Now, I am not being naive here. I know that, tomorrow or tonight or in the next half hour, things could change. That is the nature of mental health issues. There aren't any magical cures. However, there are times when, after a long period of darkness, there's a break in the clouds, and the sun shines through. This is one of those times for me, and I will take all the sun that I can get.
Tomorrow will be my son's twelfth birthday. We will celebrate it at my mother's house, with cupcakes and ice cream and singing loud enough to embarrass him until his thirteenth birthday. And then, on Sunday, we will celebrate it again with some of my son's friends and more family at a socially distanced birthday party. All the young people will be locked in an Escape Room while the adults watch on iPads. Face masks will be the fashion of the day.
But, sometime this weekend, maybe tonight, I know I will do something that will cause my son to scream at me, "You are a SHITTY dad!" And then he will storm off to his computer and disappear into some world where he'll chop the head off an ogre that looks like me.
Because that's what being a parent is all about. Supporting your kids. Doing everything you can to give your kids the best life possible. Wanting your kids to be happy. Then, when they want to do something stupid or unsafe, you have to use that dreaded word: No. And an entire lifetime of mediocre-to-good parenting is wiped out in an instant. Sort of like the dinosaurs being snuffed out by a meteor.

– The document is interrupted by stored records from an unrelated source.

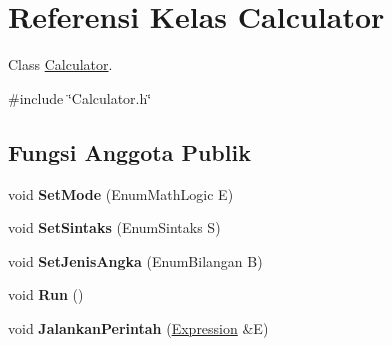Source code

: \hypertarget{classCalculator}{}\section{Referensi Kelas Calculator}
\label{classCalculator}


Class \hyperlink{classCalculator}{Calculator}.  




{\ttfamily \#include \char`\"{}Calculator.\+h\char`\"{}}

\subsection*{Fungsi Anggota Publik}
\begin{DoxyCompactItemize}
\item 
\hypertarget{classCalculator_ae44c9d4718f5e901f0722d51640f1a56}{}void {\bfseries Set\+Mode} (Enum\+Math\+Logic E)\label{classCalculator_ae44c9d4718f5e901f0722d51640f1a56}

\item 
\hypertarget{classCalculator_ae732b97000a76b09cdd877eb41076898}{}void {\bfseries Set\+Sintaks} (Enum\+Sintaks S)\label{classCalculator_ae732b97000a76b09cdd877eb41076898}

\item 
\hypertarget{classCalculator_ae80cd6d1c2a226403d8382b4ca299b8f}{}void {\bfseries Set\+Jenis\+Angka} (Enum\+Bilangan B)\label{classCalculator_ae80cd6d1c2a226403d8382b4ca299b8f}

\item 
\hypertarget{classCalculator_a7fe790b3f7584808f01440946e515e4f}{}void {\bfseries Run} ()\label{classCalculator_a7fe790b3f7584808f01440946e515e4f}

\item 
\hypertarget{classCalculator_aae2ad7e2c24d9aebf745d37d7b80fa00}{}void {\bfseries Jalankan\+Perintah} (\hyperlink{classExpression}{Expression} \&E)\label{classCalculator_aae2ad7e2c24d9aebf745d37d7b80fa00}

\end{DoxyCompactItemize}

And you start rebuilding. It's an unending process. An infinite loop. When I was studying Computer Science as an undergrad, I got stuck in a lot of those. My programming caused a lot of computers to crash. Now, as a father, I'm trying to program my kids to do the right things, to grow up into good people. Reflections of the glory of God in this world, as Merton would say. But kids are a lot harder to program than computers. They don't speak binary. And they're wiring is a lot more unpredictable.
However, I do know where to start with my son and daughter. I know the first line of their programming code. And it's a line that's looped infinitely, from now until the day I pass from their lives. It consists of one miraculous word, repeated over and over and over and over: Love.
Saint Marty sees the glory of God every day in his kids.